■ **Try it**:
The output should be every line below that includes the word "serverless".

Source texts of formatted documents
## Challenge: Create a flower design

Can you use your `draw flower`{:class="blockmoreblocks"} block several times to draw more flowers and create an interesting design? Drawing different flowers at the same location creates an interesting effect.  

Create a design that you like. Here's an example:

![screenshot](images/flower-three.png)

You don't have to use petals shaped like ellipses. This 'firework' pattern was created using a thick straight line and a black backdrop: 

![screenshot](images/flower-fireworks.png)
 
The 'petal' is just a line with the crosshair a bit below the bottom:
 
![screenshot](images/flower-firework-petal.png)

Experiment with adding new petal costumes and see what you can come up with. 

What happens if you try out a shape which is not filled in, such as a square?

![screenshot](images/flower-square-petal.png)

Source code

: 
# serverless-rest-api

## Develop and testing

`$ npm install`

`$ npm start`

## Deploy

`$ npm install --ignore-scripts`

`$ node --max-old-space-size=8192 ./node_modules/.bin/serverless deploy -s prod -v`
---
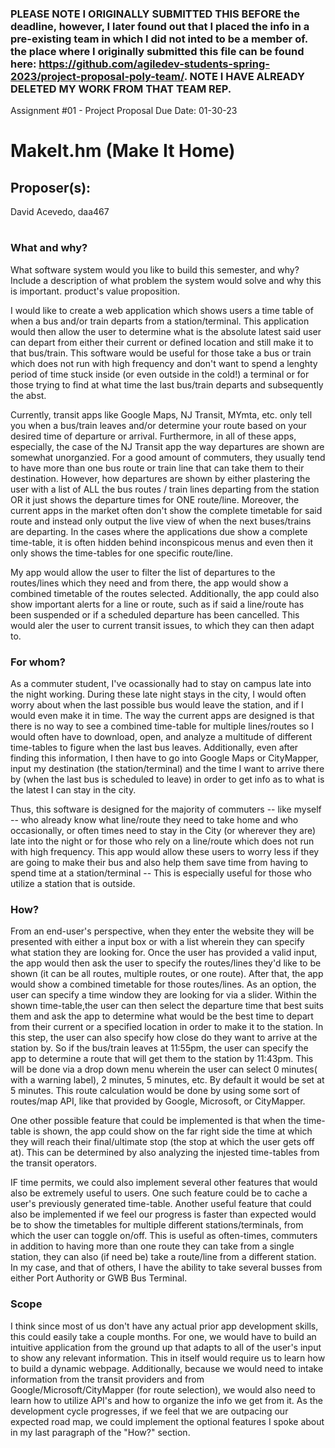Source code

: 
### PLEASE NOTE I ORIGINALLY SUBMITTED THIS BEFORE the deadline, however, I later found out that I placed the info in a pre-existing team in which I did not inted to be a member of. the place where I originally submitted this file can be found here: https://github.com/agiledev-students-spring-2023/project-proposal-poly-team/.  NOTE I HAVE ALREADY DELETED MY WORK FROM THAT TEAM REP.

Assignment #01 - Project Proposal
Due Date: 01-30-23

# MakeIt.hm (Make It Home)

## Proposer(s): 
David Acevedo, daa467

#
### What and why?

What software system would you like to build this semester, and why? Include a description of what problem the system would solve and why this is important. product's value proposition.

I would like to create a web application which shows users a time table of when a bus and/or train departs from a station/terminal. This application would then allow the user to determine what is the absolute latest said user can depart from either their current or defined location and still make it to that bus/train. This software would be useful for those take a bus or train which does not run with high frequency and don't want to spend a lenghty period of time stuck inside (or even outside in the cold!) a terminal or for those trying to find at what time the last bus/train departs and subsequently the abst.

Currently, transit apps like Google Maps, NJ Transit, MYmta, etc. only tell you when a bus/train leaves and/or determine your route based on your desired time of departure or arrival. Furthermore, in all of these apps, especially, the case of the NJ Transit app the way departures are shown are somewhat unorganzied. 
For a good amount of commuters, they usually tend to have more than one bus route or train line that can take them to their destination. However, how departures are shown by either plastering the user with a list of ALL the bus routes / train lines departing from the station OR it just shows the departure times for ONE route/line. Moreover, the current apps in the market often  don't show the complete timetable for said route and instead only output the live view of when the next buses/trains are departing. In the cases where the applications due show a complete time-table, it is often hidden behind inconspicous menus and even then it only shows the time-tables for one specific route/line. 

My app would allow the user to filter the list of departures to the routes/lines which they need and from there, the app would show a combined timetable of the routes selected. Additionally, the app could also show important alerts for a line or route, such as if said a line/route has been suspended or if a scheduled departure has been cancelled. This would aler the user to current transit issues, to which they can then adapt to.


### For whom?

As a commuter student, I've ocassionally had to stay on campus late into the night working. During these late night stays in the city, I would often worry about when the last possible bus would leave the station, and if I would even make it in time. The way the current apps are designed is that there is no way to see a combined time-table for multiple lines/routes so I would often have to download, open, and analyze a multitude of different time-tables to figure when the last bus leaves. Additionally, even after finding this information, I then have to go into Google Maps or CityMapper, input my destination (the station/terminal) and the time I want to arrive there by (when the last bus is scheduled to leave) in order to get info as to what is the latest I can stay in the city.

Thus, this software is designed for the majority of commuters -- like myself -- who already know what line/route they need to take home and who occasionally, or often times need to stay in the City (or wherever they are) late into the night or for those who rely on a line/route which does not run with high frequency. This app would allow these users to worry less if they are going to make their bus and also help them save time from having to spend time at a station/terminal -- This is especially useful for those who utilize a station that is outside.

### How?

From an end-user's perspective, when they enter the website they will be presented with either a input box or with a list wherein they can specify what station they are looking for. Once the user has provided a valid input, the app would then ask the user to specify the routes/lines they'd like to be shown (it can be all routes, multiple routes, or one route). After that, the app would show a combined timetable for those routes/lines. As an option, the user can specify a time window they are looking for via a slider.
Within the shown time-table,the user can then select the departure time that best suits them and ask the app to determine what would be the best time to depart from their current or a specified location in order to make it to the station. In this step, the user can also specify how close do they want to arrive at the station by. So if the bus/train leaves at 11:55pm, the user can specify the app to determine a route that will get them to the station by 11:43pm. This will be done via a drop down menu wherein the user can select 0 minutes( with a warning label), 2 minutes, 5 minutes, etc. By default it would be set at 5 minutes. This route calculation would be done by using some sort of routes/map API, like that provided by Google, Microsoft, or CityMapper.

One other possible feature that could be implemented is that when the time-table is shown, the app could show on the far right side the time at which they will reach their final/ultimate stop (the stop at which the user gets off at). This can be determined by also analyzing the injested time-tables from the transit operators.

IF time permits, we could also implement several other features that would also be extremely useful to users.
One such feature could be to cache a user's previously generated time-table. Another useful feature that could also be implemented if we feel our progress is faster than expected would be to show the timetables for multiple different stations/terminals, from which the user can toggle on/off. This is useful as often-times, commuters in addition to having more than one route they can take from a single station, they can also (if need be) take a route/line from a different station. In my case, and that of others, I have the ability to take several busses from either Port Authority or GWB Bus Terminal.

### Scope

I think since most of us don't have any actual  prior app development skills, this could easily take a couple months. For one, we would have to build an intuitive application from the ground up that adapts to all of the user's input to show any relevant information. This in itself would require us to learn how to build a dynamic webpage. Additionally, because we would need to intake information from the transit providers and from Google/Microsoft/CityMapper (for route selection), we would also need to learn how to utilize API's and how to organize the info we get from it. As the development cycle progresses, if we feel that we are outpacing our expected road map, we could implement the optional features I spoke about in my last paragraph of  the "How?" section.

■ **Expected answer**:
# serverless-rest-api
`$ node --max-old-space-size=8192 ./node_modules/.bin/serverless deploy -s prod -v`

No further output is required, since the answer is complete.